Exercise - Give back an exact copy of the entries beneath, minus the pictures.

Data entries:
----

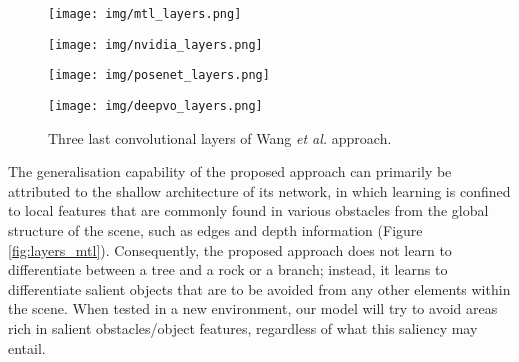 \documentclass[letterpaper, 10 pt, journal, twoside]{IEEEtran}
\newcommand{\etal}{\emph{et al.}}
\begin{document}
 

\begin{figure}
    \centering
    \texttt{[image: img/mtl\_layers.png]}
    \vspace{-0.9cm}
    \caption{Heat and activation maps from the three last convolutional layers of the proposed approach, prior to flattening. Row (A) shows the results of testing the forest environment, while row (B) the plain field and (C) the snowy environment.}
    
    \label{fig:layers_mtl}
\vspace{0.2cm}
\texttt{[image: img/nvidia\_layers.png]}
    \vspace{-0.8cm}
    \caption{Three last convolutional layers of Bojarski \etal \cite{bojarski2016end} approach.}
    \label{fig:layers_nvidia}
\vspace{0.2cm}
\texttt{[image: img/posenet\_layers.png]}
    \vspace{-0.8cm}
    \caption{Three last inception layers of Kendall \etal \cite{kendall2015posenet} approach.}
    \label{fig:layers_posenet}
\vspace{0.2cm}

\texttt{[image: img/deepvo\_layers.png]}
    \vspace{-0.7cm}
    \caption{Three last convolutional layers of Wang \etal \cite{wang2017deepvo} approach.}
    \label{fig:layers_deepvo}
    \vspace{-0.5cm}
\end{figure}


The generalisation capability of the proposed approach can primarily be attributed to the shallow architecture of its network, in which learning is confined to local features that are commonly found in various obstacles from the global structure of the scene, such as edges and depth information (Figure \ref{fig:layers_mtl}). Consequently, the proposed approach does not learn to differentiate between a tree and a rock or a branch; instead, it learns to differentiate salient objects that are to be avoided from any other elements within the scene. When tested in a new environment, our model will try to avoid areas rich in salient obstacles/object features, regardless of what this saliency may entail.
\end{document}
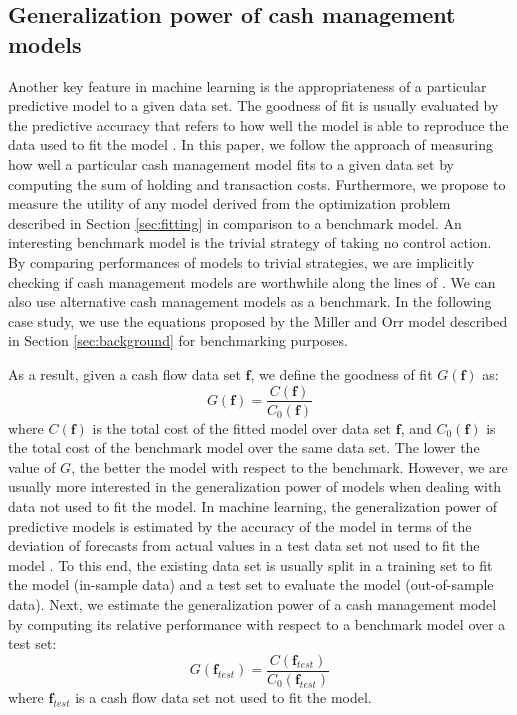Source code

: \subsection{Generalization power of cash management models\label{sec:adapting}}

Another key feature in machine learning is the appropriateness of a particular predictive model to a given data set. The goodness of fit is usually evaluated by the predictive accuracy that refers to how well the model is able to reproduce the data used to fit the model \citep{makridakis2008forecasting}. In this paper, we follow the approach of measuring how well a particular cash management model fits to a given data set by computing the sum of holding and transaction costs. Furthermore, we propose to measure the utility of any model derived from the optimization problem described in Section \ref{sec:fitting} in comparison to a benchmark model. An interesting benchmark model is the trivial strategy of taking no control action. By comparing performances of models to trivial strategies, we are implicitly checking if cash management models are worthwhile along the lines of \cite{daellenbach1974cash}. We can also use alternative cash management models as a benchmark. In the following case study, we use the equations proposed by the Miller and Orr model described in Section \ref{sec:background} for benchmarking purposes. 

As a result, given a cash flow data set $\boldsymbol{f}$, we define the goodness of fit $G(\boldsymbol{f})$ as:
\begin{equation}
G(\boldsymbol{f}) = \frac{C(\boldsymbol{f})}{C_0(\boldsymbol{f})}
\label{eq:genpower1}
\end{equation}
where $C(\boldsymbol{f})$ is the total cost of the fitted model over data set $\boldsymbol{f}$, and $C_0(\boldsymbol{f})$ is the total cost of the benchmark model over the same data set. The lower the value of $G$, the better the model with respect to the benchmark. However, we are usually more interested in the generalization power of models when dealing with data not used to fit the model. In machine learning, the generalization power of predictive models is estimated by the accuracy of the model in terms of the deviation of forecasts from actual values in a test data set not used to fit the model \citep{makridakis2008forecasting,provost2013data}. To this end, the existing data set is usually split in a training set to fit the model (in-sample data) and a test set to evaluate the model (out-of-sample data). Next, we estimate the generalization power of a cash management model by computing its relative performance with respect to a benchmark model over a test set:
\begin{equation}
G(\boldsymbol{f}_{test}) = \frac{C(\boldsymbol{f}_{test})}{C_0(\boldsymbol{f}_{test})}
\label{eq:genpower2}
\end{equation}
where $\boldsymbol{f}_{test}$ is a cash flow data set not used to fit the model. 

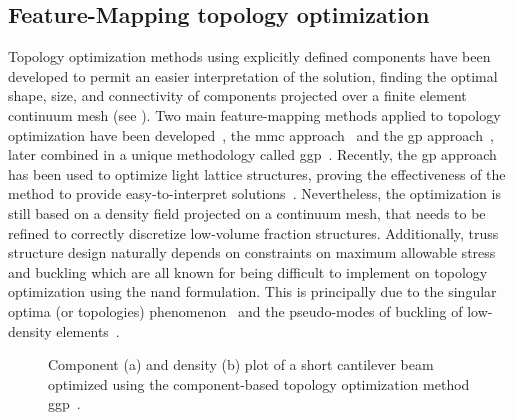 \subsection{Feature-Mapping topology optimization}
Topology optimization methods using explicitly defined components have been developed to permit an easier interpretation of the solution, finding the optimal shape, size, and connectivity of components projected over a finite element continuum mesh (see ). Two main feature-mapping methods applied to topology optimization have been developed~, the \gls{mmc} approach~
and the \gls{gp} approach~, later combined in a unique methodology called \gls{ggp}~. Recently, the \gls{gp} approach has been used to optimize light lattice structures, proving the effectiveness of the method to provide easy-to-interpret solutions~. Nevertheless, the optimization is still based on a density field projected on a continuum mesh, that needs to be refined to correctly discretize low-volume fraction structures. Additionally, truss structure design naturally depends on constraints on maximum allowable stress and buckling which are all known for being difficult to implement on topology optimization using the \gls{nand} formulation. This is principally due to the singular optima (or topologies) phenomenon~ and the pseudo-modes of buckling of low-density elements~. \begin{figure}
    \hspace*{\fill}
    \hfill
    \hspace*{\fill}
    \caption{Component (a) and density (b) plot of a short cantilever beam optimized using the component-based topology optimization method \gls{ggp}~\cite{coniglio_generalized_2020}.}
    \label{fig:03_to_component}
\end{figure}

----

Answer space -
 \documentclass[letterpaper, 10 pt, journal, twoside]{IEEEtran}
\newcommand{\etal}{\emph{et al.}}
\begin{document}
 

\begin{figure}
    \centering
    \texttt{[image: img/mtl\_layers.png]}
    \vspace{-0.9cm}
    \caption{Heat and activation maps from the three last convolutional layers of the proposed approach, prior to flattening. Row (A) shows the results of testing the forest environment, while row (B) the plain field and (C) the snowy environment.}
    
    \label{fig:layers_mtl}
\vspace{0.2cm}
\texttt{[image: img/nvidia\_layers.png]}
    \vspace{-0.8cm}
    \caption{Three last convolutional layers of Bojarski \etal \cite{bojarski2016end} approach.}
    \label{fig:layers_nvidia}
\vspace{0.2cm}
\texttt{[image: img/posenet\_layers.png]}
    \vspace{-0.8cm}
    \caption{Three last inception layers of Kendall \etal \cite{kendall2015posenet} approach.}
    \label{fig:layers_posenet}
\vspace{0.2cm}

\texttt{[image: img/deepvo\_layers.png]}
    \vspace{-0.7cm}
    \caption{Three last convolutional layers of Wang \etal \cite{wang2017deepvo} approach.}
    \label{fig:layers_deepvo}
    \vspace{-0.5cm}
\end{figure}


The generalisation capability of the proposed approach can primarily be attributed to the shallow architecture of its network, in which learning is confined to local features that are commonly found in various obstacles from the global structure of the scene, such as edges and depth information (Figure \ref{fig:layers_mtl}). Consequently, the proposed approach does not learn to differentiate between a tree and a rock or a branch; instead, it learns to differentiate salient objects that are to be avoided from any other elements within the scene. When tested in a new environment, our model will try to avoid areas rich in salient obstacles/object features, regardless of what this saliency may entail.
\end{document}
Source code

: \subsection{Generalization power of cash management models\label{sec:adapting}}

Another key feature in machine learning is the appropriateness of a particular predictive model to a given data set. The goodness of fit is usually evaluated by the predictive accuracy that refers to how well the model is able to reproduce the data used to fit the model \citep{makridakis2008forecasting}. In this paper, we follow the approach of measuring how well a particular cash management model fits to a given data set by computing the sum of holding and transaction costs. Furthermore, we propose to measure the utility of any model derived from the optimization problem described in Section \ref{sec:fitting} in comparison to a benchmark model. An interesting benchmark model is the trivial strategy of taking no control action. By comparing performances of models to trivial strategies, we are implicitly checking if cash management models are worthwhile along the lines of \cite{daellenbach1974cash}. We can also use alternative cash management models as a benchmark. In the following case study, we use the equations proposed by the Miller and Orr model described in Section \ref{sec:background} for benchmarking purposes. 

As a result, given a cash flow data set $\boldsymbol{f}$, we define the goodness of fit $G(\boldsymbol{f})$ as:
\begin{equation}
G(\boldsymbol{f}) = \frac{C(\boldsymbol{f})}{C_0(\boldsymbol{f})}
\label{eq:genpower1}
\end{equation}
where $C(\boldsymbol{f})$ is the total cost of the fitted model over data set $\boldsymbol{f}$, and $C_0(\boldsymbol{f})$ is the total cost of the benchmark model over the same data set. The lower the value of $G$, the better the model with respect to the benchmark. However, we are usually more interested in the generalization power of models when dealing with data not used to fit the model. In machine learning, the generalization power of predictive models is estimated by the accuracy of the model in terms of the deviation of forecasts from actual values in a test data set not used to fit the model \citep{makridakis2008forecasting,provost2013data}. To this end, the existing data set is usually split in a training set to fit the model (in-sample data) and a test set to evaluate the model (out-of-sample data). Next, we estimate the generalization power of a cash management model by computing its relative performance with respect to a benchmark model over a test set:
\begin{equation}
G(\boldsymbol{f}_{test}) = \frac{C(\boldsymbol{f}_{test})}{C_0(\boldsymbol{f}_{test})}
\label{eq:genpower2}
\end{equation}
where $\boldsymbol{f}_{test}$ is a cash flow data set not used to fit the model. 

 \subsection{Feature-Mapping topology optimization}
Topology optimization methods using explicitly defined components have been developed to permit an easier interpretation of the solution, finding the optimal shape, size, and connectivity of components projected over a finite element continuum mesh (see ). Two main feature-mapping methods applied to topology optimization have been developed~, the \gls{mmc} approach~
and the \gls{gp} approach~, later combined in a unique methodology called \gls{ggp}~. Recently, the \gls{gp} approach has been used to optimize light lattice structures, proving the effectiveness of the method to provide easy-to-interpret solutions~. Nevertheless, the optimization is still based on a density field projected on a continuum mesh, that needs to be refined to correctly discretize low-volume fraction structures. Additionally, truss structure design naturally depends on constraints on maximum allowable stress and buckling which are all known for being difficult to implement on topology optimization using the \gls{nand} formulation. This is principally due to the singular optima (or topologies) phenomenon~ and the pseudo-modes of buckling of low-density elements~. \begin{figure}
    \hspace*{\fill}
    \hfill
    \hspace*{\fill}
    \caption{Component (a) and density (b) plot of a short cantilever beam optimized using the component-based topology optimization method \gls{ggp}~\cite{coniglio_generalized_2020}.}
    \label{fig:03_to_component}
\end{figure}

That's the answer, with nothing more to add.